### [Task item]
Extract every record, exactly as written, and ignore the pictures.

[Document images with source code]
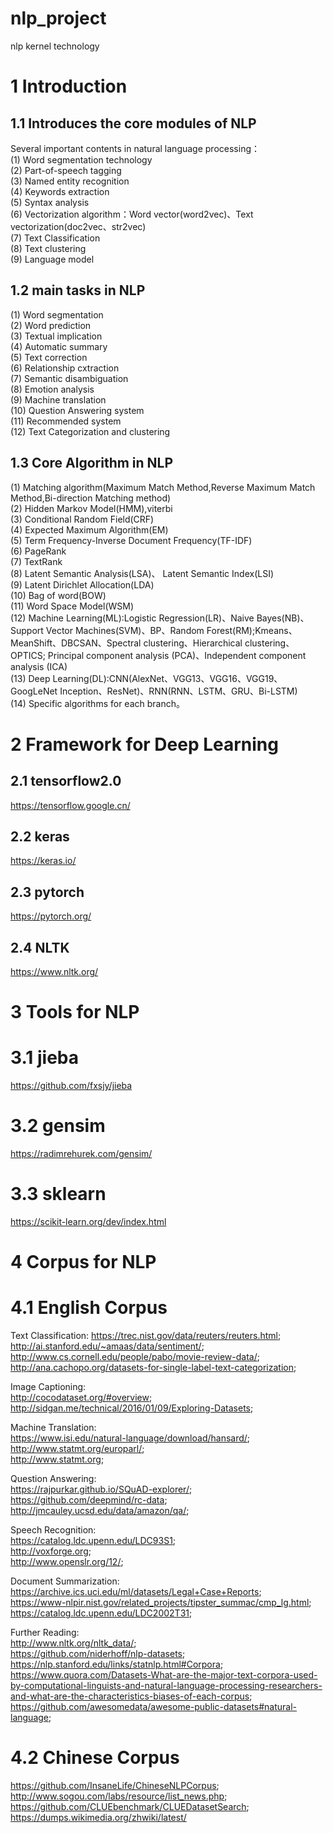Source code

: # nlp_project  
  nlp kernel technology  
# 1 Introduction    
## 1.1 Introduces the core modules of NLP   
  Several important contents in natural language processing：    
(1)   Word segmentation technology    
(2)   Part-of-speech tagging    
(3)   Named entity recognition    
(4)   Keywords extraction    
(5)   Syntax analysis    
(6)   Vectorization algorithm：Word vector(word2vec)、Text vectorization(doc2vec、str2vec)       
(7)   Text Classification   
(8)   Text clustering   
(9)   Language model   
## 1.2 main tasks in NLP   
(1)  Word segmentation      
(2)  Word prediction      
(3)  Textual implication     
(4)  Automatic summary      
(5)  Text correction     
(6)  Relationship cxtraction     
(7)  Semantic disambiguation     
(8)  Emotion analysis     
(9)  Machine translation      
(10) Question Answering system    
(11) Recommended system    
(12) Text Categorization and clustering     
## 1.3 Core Algorithm in NLP    
(1) Matching algorithm(Maximum Match Method,Reverse Maximum Match Method,Bi-direction Matching method)     
(2) Hidden Markov Model(HMM),viterbi   
(3) Conditional Random Field(CRF)   
(4) Expected Maximum Algorithm(EM)   
(5) Term Frequency-Inverse Document Frequency(TF-IDF)    
(6) PageRank   
(7) TextRank    
(8) Latent Semantic Analysis(LSA)、 Latent Semantic Index(LSI)        
(9) Latent Dirichlet Allocation(LDA)     
(10) Bag of word(BOW)     
(11) Word Space Model(WSM)   
(12) Machine Learning(ML):Logistic Regression(LR)、Naive Bayes(NB)、Support Vector Machines(SVM)、BP、Random Forest(RM);Kmeans、MeanShift、DBCSAN、Spectral clustering、Hierarchical clustering、OPTICS; Principal component analysis (PCA)、Independent component analysis (ICA)   
(13) Deep Learning(DL):CNN(AlexNet、VGG13、VGG16、VGG19、GoogLeNet Inception、ResNet)、RNN(RNN、LSTM、GRU、Bi-LSTM)     
(14) Specific algorithms for each branch。
# 2 Framework for Deep Learning
## 2.1 tensorflow2.0    
https://tensorflow.google.cn/
## 2.2 keras   
https://keras.io/
## 2.3 pytorch    
https://pytorch.org/
## 2.4 NLTK
https://www.nltk.org/
# 3 Tools for NLP
# 3.1 jieba
https://github.com/fxsjy/jieba
# 3.2 gensim
https://radimrehurek.com/gensim/
# 3.3 sklearn 
https://scikit-learn.org/dev/index.html
# 4 Corpus  for NLP 
# 4.1 English Corpus   
Text Classification: 
	https://trec.nist.gov/data/reuters/reuters.html;   
	http://ai.stanford.edu/~amaas/data/sentiment/;     
	http://www.cs.cornell.edu/people/pabo/movie-review-data/;    
	http://ana.cachopo.org/datasets-for-single-label-text-categorization;  

Image Captioning:   
	http://cocodataset.org/#overview;    
	http://sidgan.me/technical/2016/01/09/Exploring-Datasets;    

Machine Translation:    
	https://www.isi.edu/natural-language/download/hansard/;   
	http://www.statmt.org/europarl/;   
	http://www.statmt.org;   

Question Answering:    
	https://rajpurkar.github.io/SQuAD-explorer/;    
	https://github.com/deepmind/rc-data;   
	http://jmcauley.ucsd.edu/data/amazon/qa/;    

Speech Recognition:   
	https://catalog.ldc.upenn.edu/LDC93S1;   
	http://voxforge.org;   
	http://www.openslr.org/12/;    


Document Summarization:        
	https://archive.ics.uci.edu/ml/datasets/Legal+Case+Reports;   
	https://www-nlpir.nist.gov/related_projects/tipster_summac/cmp_lg.html;   
	https://catalog.ldc.upenn.edu/LDC2002T31;    
	
Further Reading:      
	http://www.nltk.org/nltk_data/;    
	https://github.com/niderhoff/nlp-datasets;   
	https://nlp.stanford.edu/links/statnlp.html#Corpora;    
	https://www.quora.com/Datasets-What-are-the-major-text-corpora-used-by-computational-linguists-and-natural-language-processing-researchers-and-what-are-the-characteristics-biases-of-each-corpus;     
	https://github.com/awesomedata/awesome-public-datasets#natural-language;    
# 4.2 Chinese Corpus  
https://github.com/InsaneLife/ChineseNLPCorpus;    
http://www.sogou.com/labs/resource/list_news.php;   
https://github.com/CLUEbenchmark/CLUEDatasetSearch;   
https://dumps.wikimedia.org/zhwiki/latest/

### [Written response]
Source code

: # nlp_project  
  nlp kernel technology  
# 1 Introduction    
## 1.1 Introduces the core modules of NLP   
  Several important contents in natural language processing：    
(1)   Word segmentation technology    
(2)   Part-of-speech tagging    
(3)   Named entity recognition    
(4)   Keywords extraction    
(5)   Syntax analysis    
(6)   Vectorization algorithm：Word vector(word2vec)、Text vectorization(doc2vec、str2vec)       
(7)   Text Classification   
(8)   Text clustering   
(9)   Language model   
## 1.2 main tasks in NLP   
(1)  Word segmentation      
(2)  Word prediction      
(3)  Textual implication     
(4)  Automatic summary      
(5)  Text correction     
(6)  Relationship cxtraction     
(7)  Semantic disambiguation     
(8)  Emotion analysis     
(9)  Machine translation      
(10) Question Answering system    
(11) Recommended system    
(12) Text Categorization and clustering     
## 1.3 Core Algorithm in NLP    
(1) Matching algorithm(Maximum Match Method,Reverse Maximum Match Method,Bi-direction Matching method)     
(2) Hidden Markov Model(HMM),viterbi   
(3) Conditional Random Field(CRF)   
(4) Expected Maximum Algorithm(EM)   
(5) Term Frequency-Inverse Document Frequency(TF-IDF)    
(6) PageRank   
(7) TextRank    
(8) Latent Semantic Analysis(LSA)、 Latent Semantic Index(LSI)        
(9) Latent Dirichlet Allocation(LDA)     
(10) Bag of word(BOW)     
(11) Word Space Model(WSM)   
(12) Machine Learning(ML):Logistic Regression(LR)、Naive Bayes(NB)、Support Vector Machines(SVM)、BP、Random Forest(RM);Kmeans、MeanShift、DBCSAN、Spectral clustering、Hierarchical clustering、OPTICS; Principal component analysis (PCA)、Independent component analysis (ICA)   
(13) Deep Learning(DL):CNN(AlexNet、VGG13、VGG16、VGG19、GoogLeNet Inception、ResNet)、RNN(RNN、LSTM、GRU、Bi-LSTM)     
(14) Specific algorithms for each branch。
# 2 Framework for Deep Learning
## 2.1 tensorflow2.0    
https://tensorflow.google.cn/
## 2.2 keras   
https://keras.io/
## 2.3 pytorch    
https://pytorch.org/
## 2.4 NLTK
https://www.nltk.org/
# 3 Tools for NLP
# 3.1 jieba
https://github.com/fxsjy/jieba
# 3.2 gensim
https://radimrehurek.com/gensim/
# 3.3 sklearn 
https://scikit-learn.org/dev/index.html
# 4 Corpus  for NLP 
# 4.1 English Corpus   
Text Classification: 
	https://trec.nist.gov/data/reuters/reuters.html;   
	http://ai.stanford.edu/~amaas/data/sentiment/;     
	http://www.cs.cornell.edu/people/pabo/movie-review-data/;    
	http://ana.cachopo.org/datasets-for-single-label-text-categorization;  

Image Captioning:   
	http://cocodataset.org/#overview;    
	http://sidgan.me/technical/2016/01/09/Exploring-Datasets;    

Machine Translation:    
	https://www.isi.edu/natural-language/download/hansard/;   
	http://www.statmt.org/europarl/;   
	http://www.statmt.org;   

Question Answering:    
	https://rajpurkar.github.io/SQuAD-explorer/;    
	https://github.com/deepmind/rc-data;   
	http://jmcauley.ucsd.edu/data/amazon/qa/;    

Speech Recognition:   
	https://catalog.ldc.upenn.edu/LDC93S1;   
	http://voxforge.org;   
	http://www.openslr.org/12/;    


Document Summarization:        
	https://archive.ics.uci.edu/ml/datasets/Legal+Case+Reports;   
	https://www-nlpir.nist.gov/related_projects/tipster_summac/cmp_lg.html;   
	https://catalog.ldc.upenn.edu/LDC2002T31;    
	
Further Reading:      
	http://www.nltk.org/nltk_data/;    
	https://github.com/niderhoff/nlp-datasets;   
	https://nlp.stanford.edu/links/statnlp.html#Corpora;    
	https://www.quora.com/Datasets-What-are-the-major-text-corpora-used-by-computational-linguists-and-natural-language-processing-researchers-and-what-are-the-characteristics-biases-of-each-corpus;     
	https://github.com/awesomedata/awesome-public-datasets#natural-language;    
# 4.2 Chinese Corpus  
https://github.com/InsaneLife/ChineseNLPCorpus;    
http://www.sogou.com/labs/resource/list_news.php;   
https://github.com/CLUEbenchmark/CLUEDatasetSearch;   
https://dumps.wikimedia.org/zhwiki/latest/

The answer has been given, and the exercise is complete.